■ **BRIEF**
Across the data below, how many lines have the word "integral" in them? Give the number and nothing else.
-*-
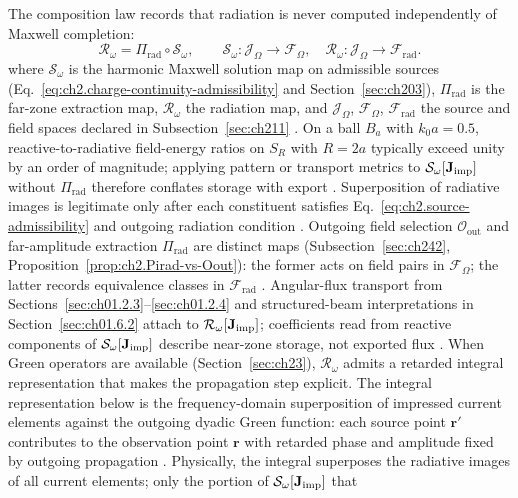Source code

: The composition law records that radiation is never computed independently of
Maxwell completion:
\begin{equation}
\label{eq:ch2.operator-composition}
\mathcal{R}_\omega
=
\Pi_{\mathrm{rad}}\circ\mathcal{S}_\omega,
\qquad
\mathcal{S}_\omega:\mathcal{J}_\Omega\to\mathcal{F}_\Omega,
\quad
\mathcal{R}_\omega:\mathcal{J}_\Omega\to\mathcal{F}_{\mathrm{rad}}.
\end{equation}
where $\mathcal{S}_\omega$ is the harmonic Maxwell solution map on admissible sources (Eq.~\eqref{eq:ch2.charge-continuity-admissibility} and Section~\ref{sec:ch203}), $\Pi_{\mathrm{rad}}$ is the far-zone extraction map, $\mathcal{R}_\omega$ the radiation map, and $\mathcal{J}_\Omega$, $\mathcal{F}_\Omega$, $\mathcal{F}_{\mathrm{rad}}$ the source and field spaces declared in Subsection~\ref{sec:ch211} \cite{stratton1941}. On a ball
$B_a$ with $k_0 a=0.5$, reactive-to-radiative field-energy ratios on $S_R$ with $R=2a$
typically exceed unity by an order of magnitude; applying pattern or transport metrics to
$\mathcal{S}_\omega[\mathbf{J}_{\mathrm{imp}}]$ without $\Pi_{\mathrm{rad}}$ therefore conflates storage with
export \cite{jackson1999}. Superposition of radiative images is legitimate only after each
constituent satisfies Eq.~\eqref{eq:ch2.source-admissibility} and outgoing radiation
condition \cite{harrington2001}. Outgoing field selection $\mathcal{O}_{\mathrm{out}}$ and far-amplitude extraction $\Pi_{\mathrm{rad}}$
are distinct maps (Subsection~\ref{sec:ch242}, Proposition~\ref{prop:ch2.Pirad-vs-Oout}): the former acts on
field pairs in $\mathcal{F}_\Omega$; the latter records equivalence classes in $\mathcal{F}_{\mathrm{rad}}$
\cite{stratton1941}. Angular-flux
transport from Sections~\ref{sec:ch01.2.3}--\ref{sec:ch01.2.4} and structured-beam
interpretations in Section~\ref{sec:ch01.6.2} attach to $\mathcal{R}_\omega[\mathbf{J}_{\mathrm{imp}}]$;
coefficients read from reactive components of $\mathcal{S}_\omega[\mathbf{J}_{\mathrm{imp}}]$ describe
near-zone storage, not exported flux \cite{allen1992}.
When Green operators are available (Section~\ref{sec:ch23}), \(\mathcal{R}_\omega\)
admits a retarded integral representation that makes the propagation step explicit.
The integral representation below is the frequency-domain superposition of impressed
current elements against the outgoing dyadic Green function: each source point
\(\mathbf{r}'\) contributes to the observation point \(\mathbf{r}\) with retarded phase and
amplitude fixed by outgoing propagation \cite{stratton1941}. Physically, the integral superposes the radiative
images of all current elements; only the portion of \(\mathcal{S}_\omega[\mathbf{J}_{\mathrm{imp}}]\) that
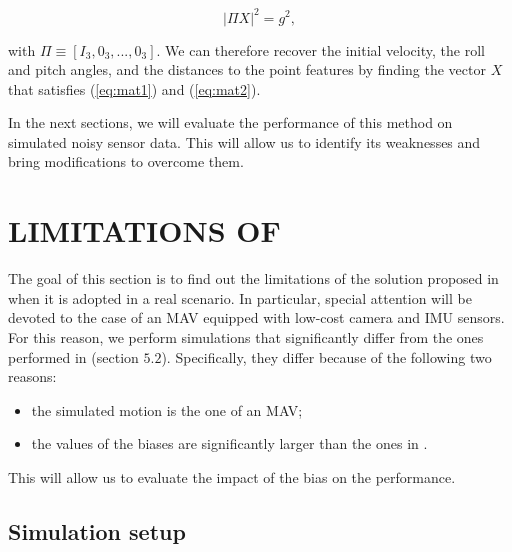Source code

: \documentclass[letterpaper, 10 pt, conference]{ieeeconf}  %
\begin{document}
\begin{equation}
\label{eq:mat2}
| \Pi X | ^2 = g^2,
\end{equation}

\noindent with $\Pi \equiv [I_3, 0_3, ..., 0_3]$. We can therefore recover the initial velocity, the roll and pitch angles, and the distances to the point features
by finding the vector $X$ that satisfies (\ref{eq:mat1}) and (\ref{eq:mat2}).

In the next sections, we will evaluate the performance of this method on simulated noisy sensor data.
This will allow us to identify its weaknesses and bring modifications to overcome them.





\section{LIMITATIONS OF \cite{Martinelli2014}}\label{SectionBottlenecks}

The goal of this section is to find out the limitations of the solution proposed in \cite{Martinelli2014} when it is adopted in a real scenario. In particular, special attention will be devoted to the case of an MAV equipped with low-cost camera and IMU sensors. For this reason, we perform simulations that significantly differ from the ones performed in \cite{Martinelli2014} (section $5.2$). Specifically, they differ because of the following two reasons:
\begin{itemize}
\item the simulated motion is the one of an MAV;
\item the values of the biases are significantly larger than the ones in \cite{Martinelli2014}.
\end{itemize}
This will allow us to evaluate the impact of the bias on the performance.

\subsection{Simulation setup}\label{SubsectionConsidered}
\end{document}
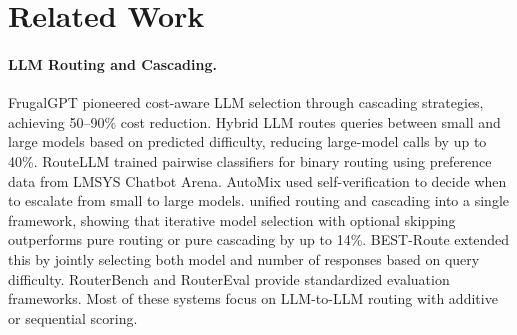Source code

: \section{Related Work}
\label{sec:related}

\paragraph{LLM Routing and Cascading.}
FrugalGPT \citep{chen2023frugalgpt} pioneered cost-aware LLM selection through cascading strategies, achieving 50--90\% cost reduction. Hybrid LLM \citep{ding2024hybridllm} routes queries between small and large models based on predicted difficulty, reducing large-model calls by up to 40\%. RouteLLM \citep{ong2024routellm} trained pairwise classifiers for binary routing using preference data from LMSYS Chatbot Arena. AutoMix \citep{madaan2023automix} used self-verification to decide when to escalate from small to large models. \citet{dekoninck2024cascade} unified routing and cascading into a single framework, showing that iterative model selection with optional skipping outperforms pure routing or pure cascading by up to 14\%. BEST-Route \citep{ding2025bestroute} extended this by jointly selecting both model and number of responses based on query difficulty. RouterBench \citep{hu2024routerbench} and RouterEval \citep{huang2024routereval} provide standardized evaluation frameworks. Most of these systems focus on LLM-to-LLM routing with additive or sequential scoring.

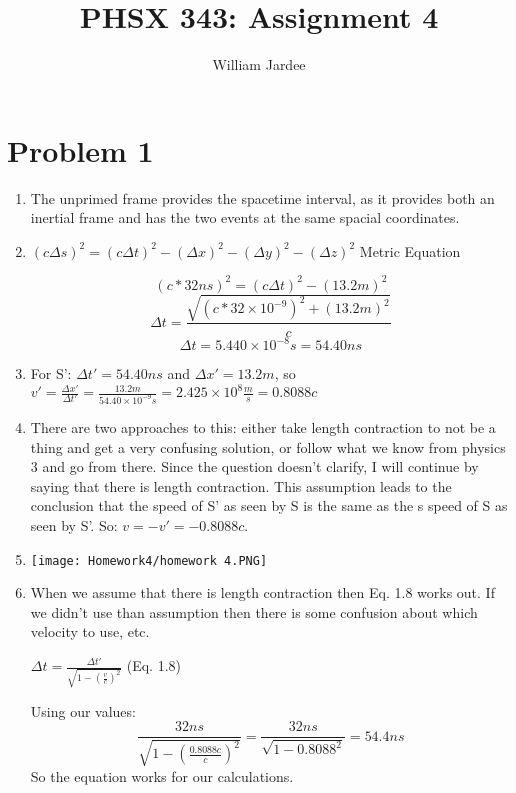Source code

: \documentclass[11pt]{article}
\begin{document}
\date{}

\title{PHSX 343: Assignment 4}

\author{William Jardee}

\maketitle


\section*{Problem 1}

\begin{enumerate}[label=\alph*)]
    \item 
    The unprimed frame provides the spacetime interval, as it provides both an inertial frame and has the two events at the same spacial coordinates. 
    
    \item 
    $(c\Delta s)^2 = (c\Delta t)^2 -(\Delta x)^2 - (\Delta y)^2 -(\Delta z)^2$  Metric Equation

    \[(c*32ns)^2 = (c\Delta t)^2 - (13.2m)^2\]
    \[\Delta t = \frac{\sqrt{(c*32\times 10^{-9})^2 + (13.2 m)^2}}{c}\]
    \[\Delta t = 5.440\times 10^{-8}s = 54.40 ns\]
    
 
    \item
    For S': $\Delta t' = 54.40 ns$ and $\Delta x' = 13.2 m$, so $v' = \frac{\Delta x'}{\Delta t'} = \frac{13.2m}{54.40\times 10^{-9} s} = 2.425 \times 10^{8} \frac{m}{s}= 0.8088c$
    
    
    \item
    There are two approaches to this: either take length contraction to not be a thing and get a very confusing solution, or follow what we know from physics 3 and go from there. Since the question doesn't clarify, I will continue by saying that there is length contraction. This assumption leads to the conclusion that the speed of S' as seen by S is the same as the s speed of S as seen by S'. So: $v = -v' = -0.8088c$.\\
    
    
    \item
        \parbox{0}{ \texttt{[image: Homework4/homework 4.PNG]}}
    
    \item
    When we assume that there is length contraction then Eq. 1.8 works out. If we didn't use than assumption then there is some confusion about which velocity to use, etc.  
    \begin{center} $\Delta t = \frac{\Delta t'}{\sqrt{1-(\frac{v}{c})^2}}$  (Eq. 1.8)
    \end{center}
    Using our values:
    \[\frac{32ns}{\sqrt{1-(\frac{0.8088c}{c})^2}} = \frac{32ns}{\sqrt{1-0.8088^2}} = 54.4ns\]
    So the equation works for our calculations.


\end{enumerate}
\end{document}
-*-
■ **RESULT**
3